CES has been held in Las Vegas since the beginning of time (actually since 1978 and it started in Chicago way back in 1967) and over those years, many a tech trend has come and gone. Remember the year of IOT (that’s every year since 2013, apparently)? TVs, audio players, robots and blinking lights are always a mainstay, but in the past few years, something else has been creeping into the hallowed halls of the Las Vegas Convention Center: cars.
It’s not like CES was always devoid of vehicles. Audi’s had a booth in the North Hall since 2011. It was surrounded by aftermarket stereo and speaker booths that have been around for decades. Brands like Alpine, Cerwin Vega, Pioneer, Bazzoka (remember Bazooka Bass tubes?) filled that hall with custom BMWs, Jeeps, Minivans and an inner-ear destroying amount of bass. But then cars started getting smarter.
Like all things car-related, it took time. Automakers typically take about five years to conceive of and introduce a new car. Way back in 2012 when social media was fun, smartphones were exciting, and in-vehicle tech was an afterthought for the average person, Audi was showing off concept cars in its heaven-inspired glowing white booth. Audi’s shrine to cars didn’t seem like it fit in with everything else at CES, but it was great fun to look at and explore. But times change.
Cruise control evolved into adaptive cruise control. Lane-keep warnings were overtaken by lane-keep assist systems. The smartphone in your pocket migrated to the dashboard. The electric car became something that regular people actually wanted to buy. Plus, the catch-all phrase of all catch-all phrases appeared, “mobility.”
At CES, automakers saw an opportunity to highlight the tech in their vehicles. To show journalists, analysts, and buyers for big electronics stores that a car is more than four tires and a steering wheel. Plus, why stare at a 100-inch TV when you could wander outside and sign up to drive a BMW or sit in an Audi R8?
Automakers began “showing up” to CES. Cars were shown, concepts were unveiled and the tech press started to take notice. It also meant that automotive reporters started attending the event too. They could see the newest wares from the companies they covered and check out some of the coolest vaporware in the car space. Also, a few things that actually made it to market.
Then 2016 happened.
GM and Volkswagen both unveiled electric vehicles. Both would be huge for their respective companies. The Chevy Bolt went from idea to unveiling in three short years and beat the Tesla Model 3 to market as an affordable EV. It has a range of over 200 miles and with tax credits, will cost you just a hair under $30,000.

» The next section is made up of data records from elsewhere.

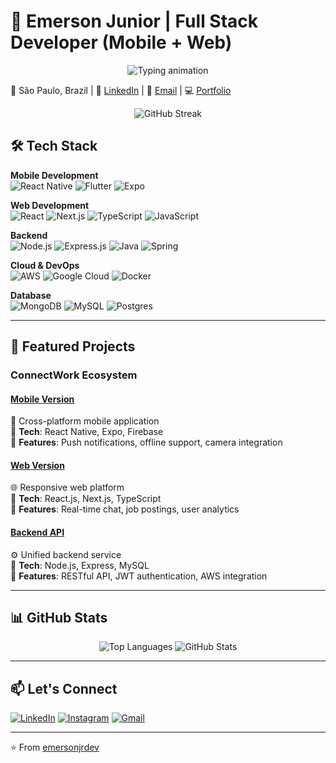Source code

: # 🚀 Emerson Junior | Full Stack Developer (Mobile + Web)

<div align="center">
  <img src="https://readme-typing-svg.demolab.com?font=Fira+Code&weight=600&size=22&duration=3000&pause=500&color=00D1FF&center=true&vCenter=true&width=550&lines=📱+React+Native+Mobile+Developer;🌐+React+Web+Developer;☁️+Cloud+Solutions+(AWS%2FGCP);💻+Full+Stack+Specialist" alt="Typing animation" />
</div>

📍 São Paulo, Brazil | 🔗 [LinkedIn](https://www.linkedin.com/in/emerson-morales-junior-6469b8231/) | 📧 [Email](mailto:contato.juniormorales@gmail.com) | 💻 [Portfolio](https://yourportfolio.com)  

<div align="center">
  <img src="https://github-readme-streak-stats.herokuapp.com?user=emersonjrdev&theme=react&hide_border=true&date_format=j%20M%5B%20Y%5D" alt="GitHub Streak" />
</div>

## 🛠️ Tech Stack

**Mobile Development**  
![React Native](https://img.shields.io/badge/react_native-%2320232a.svg?style=for-the-badge&logo=react&logoColor=%2361DAFB)
![Flutter](https://img.shields.io/badge/Flutter-%2302569B.svg?style=for-the-badge&logo=Flutter&logoColor=white)
![Expo](https://img.shields.io/badge/expo-1C1E24?style=for-the-badge&logo=expo&logoColor=#D04A37)

**Web Development**  
![React](https://img.shields.io/badge/react-%2320232a.svg?style=for-the-badge&logo=react&logoColor=%2361DAFB)
![Next.js](https://img.shields.io/badge/Next-black?style=for-the-badge&logo=next.js&logoColor=white)
![TypeScript](https://img.shields.io/badge/typescript-%23007ACC.svg?style=for-the-badge&logo=typescript&logoColor=white)
![JavaScript](https://img.shields.io/badge/javascript-%23323330.svg?style=for-the-badge&logo=javascript&logoColor=%23F7DF1E)

**Backend**  
![Node.js](https://img.shields.io/badge/node.js-6DA55F?style=for-the-badge&logo=node.js&logoColor=white)
![Express.js](https://img.shields.io/badge/express.js-%23404d59.svg?style=for-the-badge&logo=express&logoColor=%2361DAFB)
![Java](https://img.shields.io/badge/java-%23ED8B00.svg?style=for-the-badge&logo=openjdk&logoColor=white)
![Spring](https://img.shields.io/badge/spring-%236DB33F.svg?style=for-the-badge&logo=spring&logoColor=white)

**Cloud & DevOps**  
![AWS](https://img.shields.io/badge/AWS-%23FF9900.svg?style=for-the-badge&logo=amazon-aws&logoColor=white)
![Google Cloud](https://img.shields.io/badge/Google%20Cloud-%234285F4.svg?style=for-the-badge&logo=google-cloud&logoColor=white)
![Docker](https://img.shields.io/badge/docker-%230db7ed.svg?style=for-the-badge&logo=docker&logoColor=white)

**Database**  
![MongoDB](https://img.shields.io/badge/MongoDB-%234ea94b.svg?style=for-the-badge&logo=mongodb&logoColor=white)
![MySQL](https://img.shields.io/badge/mysql-%2300f.svg?style=for-the-badge&logo=mysql&logoColor=white)
![Postgres](https://img.shields.io/badge/postgres-%23316192.svg?style=for-the-badge&logo=postgresql&logoColor=white)

---

## 🌟 Featured Projects

### ConnectWork Ecosystem
#### [Mobile Version](https://github.com/emersonjrdev/connectwork-mobile)
📱 Cross-platform mobile application  
🔹 **Tech**: React Native, Expo, Firebase  
🔹 **Features**: Push notifications, offline support, camera integration  

#### [Web Version](https://github.com/emersonjrdev/connectwork-web)
🌐 Responsive web platform  
🔹 **Tech**: React.js, Next.js, TypeScript  
🔹 **Features**: Real-time chat, job postings, user analytics  

#### [Backend API](https://github.com/emersonjrdev/connectwork-api)
⚙️ Unified backend service  
🔹 **Tech**: Node.js, Express, MySQL  
🔹 **Features**: RESTful API, JWT authentication, AWS integration  

---

## 📊 GitHub Stats

<div align="center">
  <img src="https://github-readme-stats.vercel.app/api/top-langs/?username=emersonjrdev&layout=compact&theme=nightowl&hide=html,css&exclude_repo=repo1,repo2" alt="Top Languages" />
  <img src="https://github-readme-stats.vercel.app/api?username=emersonjrdev&show_icons=true&theme=nightowl&include_all_commits=true" alt="GitHub Stats" />
</div>

---

## 📫 Let's Connect

[![LinkedIn](https://img.shields.io/badge/linkedin-%230077B5.svg?style=for-the-badge&logo=linkedin&logoColor=white)](https://www.linkedin.com/in/emerson-morales-junior-6469b8231/)
[![Instagram](https://img.shields.io/badge/Instagram-%23E4405F.svg?style=for-the-badge&logo=Instagram&logoColor=white)](https://instagram.com/emersxn_jr)
[![Gmail](https://img.shields.io/badge/Gmail-D14836?style=for-the-badge&logo=gmail&logoColor=white)](mailto:contato.juniormorales@gmail.com)

---

⭐ From [emersonjrdev](https://github.com/emersonjrdev)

Volkswagen’s BUDD-e signaled the company’s move towards an automaker that wants to be a leader in EVs post-diesel-gate. The BUDD-e (which eventually transformed into the I.D. Buzz) was the first vehicle to be announced with the company’s modular electric drive matrix (MEB) platform.
Since that announcement, VW has aggressively pursued electric vehicles with an entire I.D. lineup coming in the next few years based on the MEB platform unveiled at CES.
Both of these vehicles could’ve been announced at the LA or Detroit auto shows (that bookend CES). A traditional launch at a traditional event. Instead, GM and Volkswagen decided to take the wraps off these cars in the desert.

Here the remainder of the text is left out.